In pursuit of his frivolous libel suit against Devin Nunes’ Cow and other defendants in Henrico County, Virginia, Congressman Devin Nunes has served subpoenas on Twitter, on a local political consultant, and on a Richmond law firm, demanding information that would provide the identity of the owner of the Devin Nunes’ Cow account. Nunes is not, so far as we can tell, pursuing his subpoena to Twitter, because the Virginia Supreme Court held in the Hadeed case a few years ago that Virginia plaintiffs cannot assert subpoena jurisdiction over out of state companies to obtain identifying information; and the consultant, so far as we know, does not have any identifying information (although his motion to quash the subpoena is highly entertaining).  But the Richmond law firm may well have that information, so this morning Public Citizen, along with the ACLU and the ACLU of Virginia, is filing a brief as amicus curiae  in support of the law firm's own motion to quash, arguing that enforcement of the subpoena to identify Devin Nunes’ Cow would violate the First Amendment.

In that regard, we are taking up the unfinished business from Yelp, Inc. v. Hadeed Carpet Cleaning. Yelp had two arguments in the Virginia Supreme Court – lack of subpoena jurisdiction, and the First Amendment right to speak anonymously. In ruling for Yelp on the first question, the Virginia Supreme Court was able to postpone for another day the decision on the second question (the Virginia Court of Appeals had ruled against Yelp on the First Amendment issue; that ruling was vacated by the state supreme court). Our amicus brief argues that because Nunes has sued over rhetorical hyperbole and because he has presented no evidence that any factual statements his Twitter detractors may have made against him are false, his effort to use judicial power to compel the disclosure of Devin Cow’s real name runs headlong into the First Amendment.  It was a Public Citizen amicus brief, joined by the ACLU that first proposed the Dendrite standards in Dendrite International v. Doe.  We have been pursuing that issue from state to state ever since.

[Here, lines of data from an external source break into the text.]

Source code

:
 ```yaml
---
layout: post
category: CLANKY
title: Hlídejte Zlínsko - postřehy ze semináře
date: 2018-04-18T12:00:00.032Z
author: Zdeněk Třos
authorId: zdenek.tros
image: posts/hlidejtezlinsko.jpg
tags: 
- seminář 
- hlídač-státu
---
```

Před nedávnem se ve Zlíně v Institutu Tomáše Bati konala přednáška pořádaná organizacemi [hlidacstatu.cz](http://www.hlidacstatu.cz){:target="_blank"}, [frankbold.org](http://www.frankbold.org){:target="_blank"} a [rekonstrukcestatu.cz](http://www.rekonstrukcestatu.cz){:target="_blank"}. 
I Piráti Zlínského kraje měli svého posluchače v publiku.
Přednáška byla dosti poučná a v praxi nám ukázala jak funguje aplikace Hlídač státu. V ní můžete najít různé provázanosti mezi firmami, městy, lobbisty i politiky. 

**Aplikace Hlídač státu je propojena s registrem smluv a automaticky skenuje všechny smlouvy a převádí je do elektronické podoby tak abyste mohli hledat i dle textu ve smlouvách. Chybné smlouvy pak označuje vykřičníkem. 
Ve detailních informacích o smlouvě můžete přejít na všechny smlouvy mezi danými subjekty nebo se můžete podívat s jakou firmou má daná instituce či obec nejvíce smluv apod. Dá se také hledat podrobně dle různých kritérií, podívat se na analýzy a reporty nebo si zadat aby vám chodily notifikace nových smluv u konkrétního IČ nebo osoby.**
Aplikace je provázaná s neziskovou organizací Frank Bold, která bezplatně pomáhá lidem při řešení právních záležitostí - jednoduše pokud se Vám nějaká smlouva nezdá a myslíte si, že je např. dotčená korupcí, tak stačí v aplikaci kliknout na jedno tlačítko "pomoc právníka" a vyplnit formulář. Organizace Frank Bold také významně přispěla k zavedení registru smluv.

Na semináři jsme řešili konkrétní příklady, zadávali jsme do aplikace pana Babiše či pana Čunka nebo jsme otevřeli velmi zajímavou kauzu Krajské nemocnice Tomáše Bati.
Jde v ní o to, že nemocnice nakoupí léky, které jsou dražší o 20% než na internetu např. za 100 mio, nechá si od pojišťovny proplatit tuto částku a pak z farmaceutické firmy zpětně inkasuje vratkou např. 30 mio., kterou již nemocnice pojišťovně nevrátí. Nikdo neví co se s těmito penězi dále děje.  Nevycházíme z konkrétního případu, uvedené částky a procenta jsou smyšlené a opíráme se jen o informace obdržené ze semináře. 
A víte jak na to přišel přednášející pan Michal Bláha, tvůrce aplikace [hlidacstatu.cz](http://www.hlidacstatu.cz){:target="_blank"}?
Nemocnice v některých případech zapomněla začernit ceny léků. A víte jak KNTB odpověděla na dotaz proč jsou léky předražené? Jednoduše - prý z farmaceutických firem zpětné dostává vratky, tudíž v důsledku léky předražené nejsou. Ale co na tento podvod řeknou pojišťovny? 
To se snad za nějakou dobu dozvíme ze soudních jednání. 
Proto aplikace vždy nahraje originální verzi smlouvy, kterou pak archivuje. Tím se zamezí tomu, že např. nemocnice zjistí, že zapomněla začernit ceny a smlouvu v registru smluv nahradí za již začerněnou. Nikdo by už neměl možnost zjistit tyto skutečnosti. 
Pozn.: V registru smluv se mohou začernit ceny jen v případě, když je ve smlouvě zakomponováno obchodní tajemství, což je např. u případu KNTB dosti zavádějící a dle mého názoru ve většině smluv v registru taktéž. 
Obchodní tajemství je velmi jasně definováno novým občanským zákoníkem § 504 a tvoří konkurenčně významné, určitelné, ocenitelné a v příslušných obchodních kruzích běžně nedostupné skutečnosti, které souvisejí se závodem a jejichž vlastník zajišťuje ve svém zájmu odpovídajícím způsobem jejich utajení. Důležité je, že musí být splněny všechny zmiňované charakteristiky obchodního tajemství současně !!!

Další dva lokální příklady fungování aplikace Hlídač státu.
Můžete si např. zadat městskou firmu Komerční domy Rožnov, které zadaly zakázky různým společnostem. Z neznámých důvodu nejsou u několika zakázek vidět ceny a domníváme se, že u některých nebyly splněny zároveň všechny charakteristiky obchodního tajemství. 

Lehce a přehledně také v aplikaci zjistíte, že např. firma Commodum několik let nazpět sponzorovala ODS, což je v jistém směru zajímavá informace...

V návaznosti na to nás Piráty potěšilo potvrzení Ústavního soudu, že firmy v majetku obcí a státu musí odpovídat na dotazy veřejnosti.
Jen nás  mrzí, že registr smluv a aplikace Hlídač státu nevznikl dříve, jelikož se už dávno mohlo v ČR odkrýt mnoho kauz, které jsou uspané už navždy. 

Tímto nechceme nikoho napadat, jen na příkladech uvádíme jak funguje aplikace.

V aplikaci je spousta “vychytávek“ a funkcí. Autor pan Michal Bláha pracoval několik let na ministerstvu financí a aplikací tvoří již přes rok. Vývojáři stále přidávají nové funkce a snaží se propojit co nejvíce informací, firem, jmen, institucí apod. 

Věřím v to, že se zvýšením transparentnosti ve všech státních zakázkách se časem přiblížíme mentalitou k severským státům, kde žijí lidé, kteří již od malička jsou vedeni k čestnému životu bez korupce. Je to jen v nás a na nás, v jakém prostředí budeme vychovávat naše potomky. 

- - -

Virginia has never decided whether it will follow the roughly dozen states whose courts demand valid legal claims and evidence of wrongdoing before they will compel identification of anonymous critics, but our brief also addresses this anomaly: California, where Nunes lives, follows the Dendrite standard (or, more precisely, the Doe v. Cahill variation on Dendrite, adopted in another case where we had teamed up with the ACLU to file an amicus brief on this issue). Why should Nunes be allowed to take his libel claims to Virginia, to pursue an anonymous critic who may well herself be in California (her parody name has her living on the Nunes family farm), and yet fail to follow California law?

This aspect of our brief points to the disturbing pattern of libel tourism by Nunes, who has plainly decided that Virginia provides a more hospitable forum in which he can harass his critics through frivolous libel litigation. Another major difference between the two states is that California has a vigorous anti-SLAPP law, while Virginia’s is very weak. It is my view that the California SLAPP law should follow Nunes to Virginia under proper choice of law principles, but that problem may well be alleviated in the Virginia legislature this coming year – a new, strong anti-SLAPP bill is being offered,  and we can hope that Virginia’s elected officials will save the Commonwealth from having its reputation sullied as the preferred venue for libel tourism, a status that London had suffered until recent changes in the law there.